Our brain has a limited capacity to process every new piece of information it receives. Therefore, it has evolved quick decision-making mechanisms to process the people, situations, and objects it encounters. These mental shortcuts are essential for survival, but they can also lead to biased opinions when we make hasty judgments without careful evaluation.
Types of interview biases
When conducting interviews, it's crucial to aim for objectivity. However, biases can unconsciously sneak into the process. To prevent this, it's important to recognize the various types of biases that can occur. Here are seven common interview biases that you must be aware of and take active measures to avoid.
Stereotyping is the tendency to oversimplify and form fixed opinions about a group based on limited characteristics.

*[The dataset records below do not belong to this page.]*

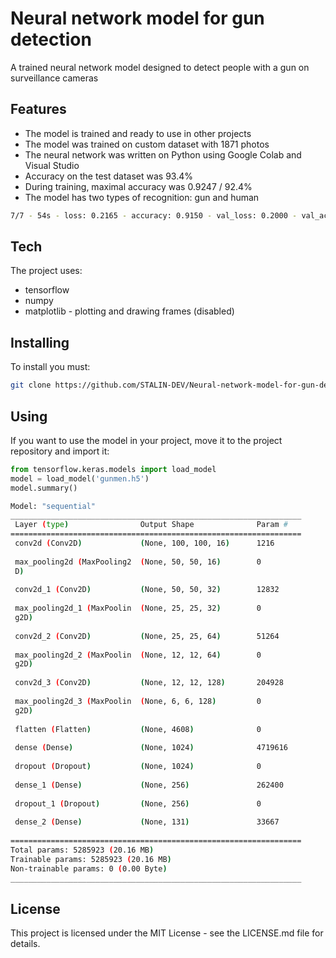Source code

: # Neural network model for gun detection
 A trained neural network model designed to detect people with a gun on surveillance cameras

 ## Features

- The model is trained and ready to use in other projects
- The model was trained on custom dataset with 1871 photos
- The neural network was written on Python using Google Colab and Visual Studio
- Accuracy on the test dataset was 93.4%
- During training, maximal accuracy was 0.9247 / 92.4%
- The model has two types of recognition: gun and human
```sh
7/7 - 54s - loss: 0.2165 - accuracy: 0.9150 - val_loss: 0.2000 - val_accuracy: 0.9247 - 54s/epoch - 8s/step
```

## Tech

The project uses:

- tensorflow
- numpy
- matplotlib - plotting and drawing frames (disabled)

## Installing

To install you must:
```sh
git clone https://github.com/STALIN-DEV/Neural-network-model-for-gun-detection
```

## Using

If you want to use the model in your project, move it to the project repository and import it:
```python
from tensorflow.keras.models import load_model
model = load_model('gunmen.h5')
model.summary()
```

```sh
Model: "sequential"
_________________________________________________________________
 Layer (type)                Output Shape              Param #   
=================================================================
 conv2d (Conv2D)             (None, 100, 100, 16)      1216      
                                                                 
 max_pooling2d (MaxPooling2  (None, 50, 50, 16)        0         
 D)                                                              
                                                                 
 conv2d_1 (Conv2D)           (None, 50, 50, 32)        12832     
                                                                 
 max_pooling2d_1 (MaxPoolin  (None, 25, 25, 32)        0         
 g2D)                                                            
                                                                 
 conv2d_2 (Conv2D)           (None, 25, 25, 64)        51264     
                                                                 
 max_pooling2d_2 (MaxPoolin  (None, 12, 12, 64)        0         
 g2D)                                                            
                                                                 
 conv2d_3 (Conv2D)           (None, 12, 12, 128)       204928    
                                                                 
 max_pooling2d_3 (MaxPoolin  (None, 6, 6, 128)         0         
 g2D)                                                            
                                                                 
 flatten (Flatten)           (None, 4608)              0         
                                                                 
 dense (Dense)               (None, 1024)              4719616   
                                                                 
 dropout (Dropout)           (None, 1024)              0         
                                                                 
 dense_1 (Dense)             (None, 256)               262400    
                                                                 
 dropout_1 (Dropout)         (None, 256)               0         
                                                                 
 dense_2 (Dense)             (None, 131)               33667     
                                                                 
=================================================================
Total params: 5285923 (20.16 MB)
Trainable params: 5285923 (20.16 MB)
Non-trainable params: 0 (0.00 Byte)
_________________________________________________________________
```

## License

This project is licensed under the MIT License - see the LICENSE.md file for details.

This issue can negatively impact interviews, as prejudiced perceptions may lead to inaccurate conclusions about a candidate's abilities.
Interviewer bias refers to discrimination against certain genders or races in hiring for a job.

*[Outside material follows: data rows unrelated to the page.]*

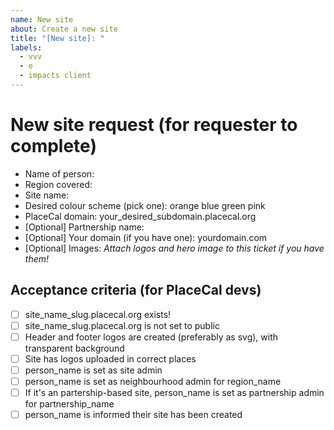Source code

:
 ```yaml
---
name: New site
about: Create a new site
title: "[New site]: "
labels:
  - vvv
  - e
  - impacts client
---
```


# New site request (for requester to complete)

- Name of person:
- Region covered: 
- Site name:
- Desired colour scheme (pick one): orange blue green pink
- PlaceCal domain: your_desired_subdomain.placecal.org
- [Optional] Partnership name:
- [Optional] Your domain (if you have one): yourdomain.com
- [Optional] Images: _Attach logos and hero image to this ticket if you have them!_

## Acceptance criteria (for PlaceCal devs)

- [ ] site_name_slug.placecal.org exists!
- [ ] site_name_slug.placecal.org is not set to public
- [ ] Header and footer logos are created (preferably as svg), with transparent background
- [ ] Site has logos uploaded in correct places
- [ ] person_name is set as site admin
- [ ] person_name is set as neighbourhood admin for region_name
- [ ] If it's an partership-based site, person_name is set as partnership admin for partnership_name
- [ ] person_name is informed their site has been created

It is crucial for interviewers to maintain impartiality when making hiring decisions, not only to uphold ethical standards but also to prevent legal ramifications for gender or race discrimination.
During an interview, confirmation bias may cause the interviewer to ask leading questions that confirm their preconceived beliefs about the interviewee based on their CV or application.
Individuals tend to seek out information that confirms their existing beliefs and socialize with like-minded people, often without considering other perspectives.
It is essential to refrain from hiring individuals solely based on their alignment with their line managers' perspectives, as this approach can hinder innovation and hinder overall company growth.
Recency bias is evident when interviewers show a preference for candidates who have been interviewed more recently.
If you conduct several job interviews in a day, it's common for the candidates to start blending together, making it challenging to remember each one distinctly. This can lead to recency bias, where you unconsciously favor candidates interviewed towards the end of the day. However, it's important to recognize that the best person for the job may have been interviewed earlier or in the middle of the process.
Similarity bias, also referred to as affinity bias, occurs when an interviewer makes hiring decisions based on a candidate's physical appearance or shared interests.
For example, during an interview, the interviewer may inquire about the candidate's weekend activities. If the candidate mentions going on a hike with their dog and the interviewer happens to share a passion for hiking and owning a dog, the candidate is more likely to be perceived positively, even before any information about their skills or work-related experience is obtained.
Halo bias refers to the tendency for one positive attribute to overshadow all other qualities of an individual. For example, during an interview, if the interviewer becomes aware that the candidate attended a prestigious university or has a strong background with a reputable brand, they may disproportionately emphasize these positive aspects and disregard any potential negative traits the candidate may have.
At times, interviewers may exhibit a bias known as the "horn bias" that hinders their ability to recognize a candidate's positive attributes. This bias can arise when a negative aspect, such as a spelling error on the candidate's CV, overshadows their valuable skills and abilities. Regrettably, this bias can prevent the interviewer from providing the candidate with a fair opportunity to showcase their capabilities.
How to avoid bias when interviewing
To ensure fairness and minimize bias during interviews, it is important to ask all candidates the same pertinent questions and diligently record their responses.
It is essential for interviewers to receive diversity and inclusion training and cultivate the skill to acknowledge and eliminate their own unconscious biases. This will guarantee a fair hiring process for all candidates and aid hiring managers in uncovering any hidden biases they may have.
Ensuring diversity among interviewers is crucial when multiple interview stages or a group of interviewers is involved. This practice promotes a more balanced decision-making process by mitigating individual biases. With a diverse group, the influence of bias is reduced as each member brings unique perspectives and opinions to the table.
To prevent similarity bias, it is advisable to minimize small talk when greeting an interviewee.
Develop a consistent rating system for interviews to guarantee impartiality in evaluation.
To avoid recency bias during remote interviews, consider recording and replaying them in various orders, with the candidate's consent.